The 3D Barbican Center in London offers an exciting experience called 'Rain Room’ (rain room), an exhibition that combines art, science and technology to make it rain so that the visitor does not get wet. The effect is achieved thanks to a series of sensors and 3D cameras that stop the rain by detecting the proximity of people.

A new installation has been inaugurated at the 3D arts center Barbican Center in London (United Kingdom). Although it is an artistic work, Its greatest attraction lies in the technology it uses. The exhibition allows museum visitors to walk in the rain, but without the inconvenience of getting wet.

‘Rain Room’, name given to the project, consists of a room 100 square meters enabled with motion sensors and 3D cameras that stop the rain by detecting people. Everything works with a system of “impression” water, that stops its production only in those points of the room that are occupied. This peculiar installation has been created by the art studio Random International and use about 1.000 liters of water every minute, which is filtered and reused as soon as it falls.
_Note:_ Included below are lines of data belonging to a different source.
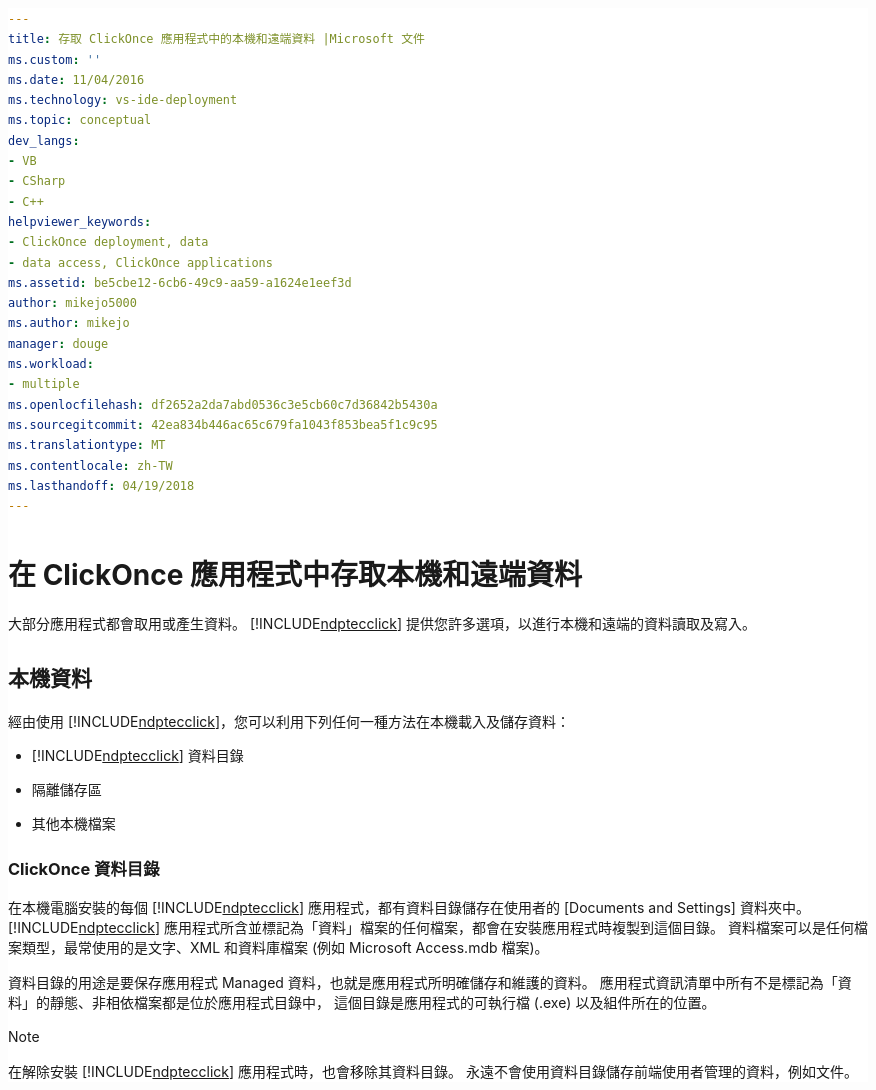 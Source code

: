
```yaml
---
title: 存取 ClickOnce 應用程式中的本機和遠端資料 |Microsoft 文件
ms.custom: ''
ms.date: 11/04/2016
ms.technology: vs-ide-deployment
ms.topic: conceptual
dev_langs:
- VB
- CSharp
- C++
helpviewer_keywords:
- ClickOnce deployment, data
- data access, ClickOnce applications
ms.assetid: be5cbe12-6cb6-49c9-aa59-a1624e1eef3d
author: mikejo5000
ms.author: mikejo
manager: douge
ms.workload:
- multiple
ms.openlocfilehash: df2652a2da7abd0536c3e5cb60c7d36842b5430a
ms.sourcegitcommit: 42ea834b446ac65c679fa1043f853bea5f1c9c95
ms.translationtype: MT
ms.contentlocale: zh-TW
ms.lasthandoff: 04/19/2018
---
```

# <a name="accessing-local-and-remote-data-in-clickonce-applications"></a>在 ClickOnce 應用程式中存取本機和遠端資料
大部分應用程式都會取用或產生資料。 [!INCLUDE[ndptecclick](../deployment/includes/ndptecclick_md.md)] 提供您許多選項，以進行本機和遠端的資料讀取及寫入。  
  
## <a name="local-data"></a>本機資料  
 經由使用 [!INCLUDE[ndptecclick](../deployment/includes/ndptecclick_md.md)]，您可以利用下列任何一種方法在本機載入及儲存資料：  
  
-   [!INCLUDE[ndptecclick](../deployment/includes/ndptecclick_md.md)] 資料目錄  
  
-   隔離儲存區  
  
-   其他本機檔案  
  
### <a name="clickonce-data-directory"></a>ClickOnce 資料目錄  
 在本機電腦安裝的每個 [!INCLUDE[ndptecclick](../deployment/includes/ndptecclick_md.md)] 應用程式，都有資料目錄儲存在使用者的 [Documents and Settings] 資料夾中。 [!INCLUDE[ndptecclick](../deployment/includes/ndptecclick_md.md)] 應用程式所含並標記為「資料」檔案的任何檔案，都會在安裝應用程式時複製到這個目錄。 資料檔案可以是任何檔案類型，最常使用的是文字、XML 和資料庫檔案 (例如 Microsoft Access.mdb 檔案)。  
  
 資料目錄的用途是要保存應用程式 Managed 資料，也就是應用程式所明確儲存和維護的資料。 應用程式資訊清單中所有不是標記為「資料」的靜態、非相依檔案都是位於應用程式目錄中， 這個目錄是應用程式的可執行檔 (.exe) 以及組件所在的位置。  
  
> [!NOTE]
>  在解除安裝 [!INCLUDE[ndptecclick](../deployment/includes/ndptecclick_md.md)] 應用程式時，也會移除其資料目錄。 永遠不會使用資料目錄儲存前端使用者管理的資料，例如文件。  
   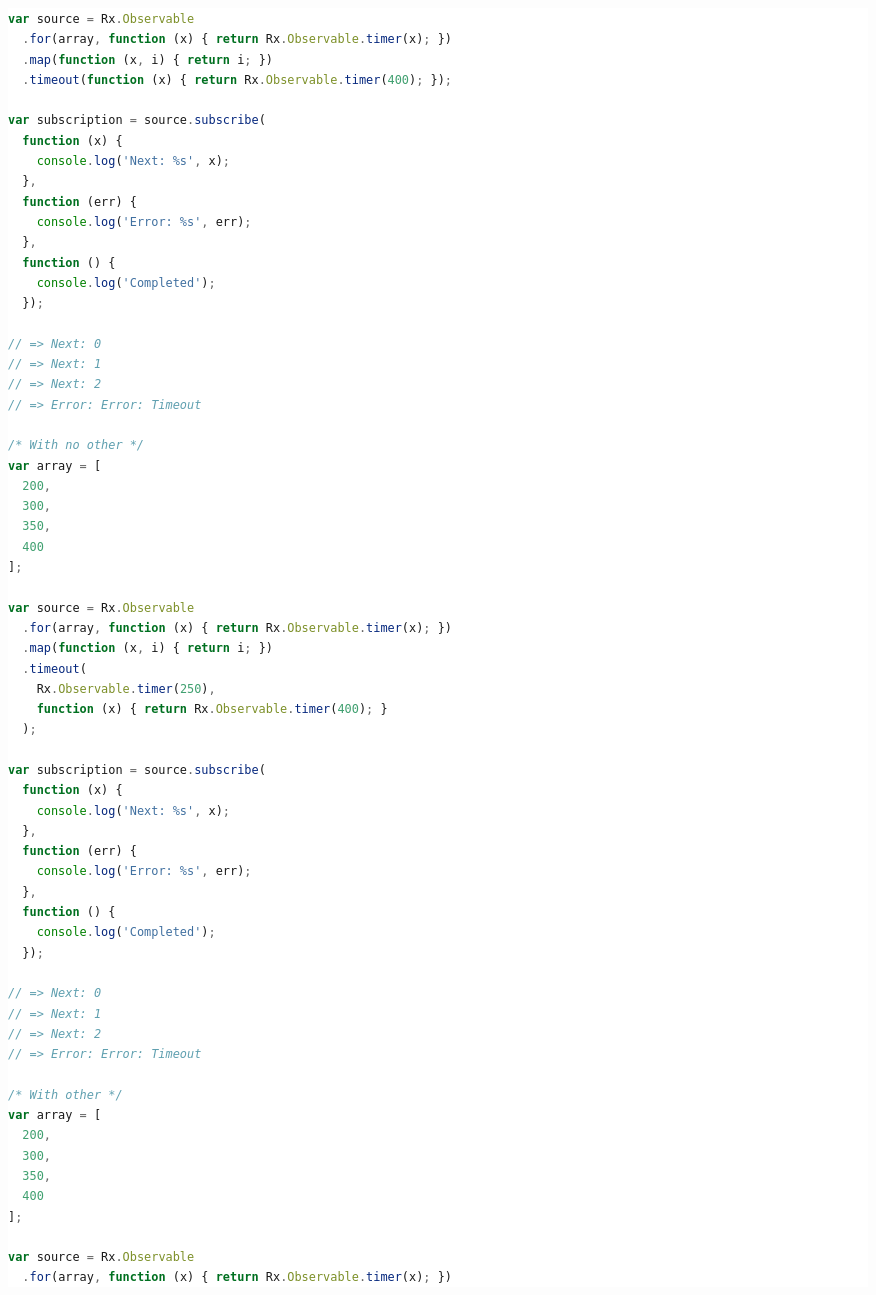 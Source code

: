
```js
var source = Rx.Observable
  .for(array, function (x) { return Rx.Observable.timer(x); })
  .map(function (x, i) { return i; })
  .timeout(function (x) { return Rx.Observable.timer(400); });

var subscription = source.subscribe(
  function (x) {
    console.log('Next: %s', x);
  },
  function (err) {
    console.log('Error: %s', err);
  },
  function () {
    console.log('Completed');
  });

// => Next: 0
// => Next: 1
// => Next: 2
// => Error: Error: Timeout

/* With no other */
var array = [
  200,
  300,
  350,
  400
];

var source = Rx.Observable
  .for(array, function (x) { return Rx.Observable.timer(x); })
  .map(function (x, i) { return i; })
  .timeout(
    Rx.Observable.timer(250),
    function (x) { return Rx.Observable.timer(400); }
  );

var subscription = source.subscribe(
  function (x) {
    console.log('Next: %s', x);
  },
  function (err) {
    console.log('Error: %s', err);
  },
  function () {
    console.log('Completed');
  });

// => Next: 0
// => Next: 1
// => Next: 2
// => Error: Error: Timeout

/* With other */
var array = [
  200,
  300,
  350,
  400
];

var source = Rx.Observable
  .for(array, function (x) { return Rx.Observable.timer(x); })
```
Those responsible for the assembly are Hannes Koch, Florian Ortkrass y Stuart Wood, three artists who met in 2005 at the Royal College of Art in London and who decided to form the Random International project. Stuart Wood described Rain Room as a “social experiment” with the one they want “offer people an exciting experience and see what their reaction is to this rain that does not wet”.

Through sensors and cameras, people see how the rain falls from the roof above their head, but when they move they are perceived by these devices that reduce the speed of the rain falling and visitors feel as if they were able to stop the rain.. Those responsible for Rain Room hope that people feel a sense of “playful might”. Furthermore, in the room there is no sound other than that of the rain., calming and hypnotic.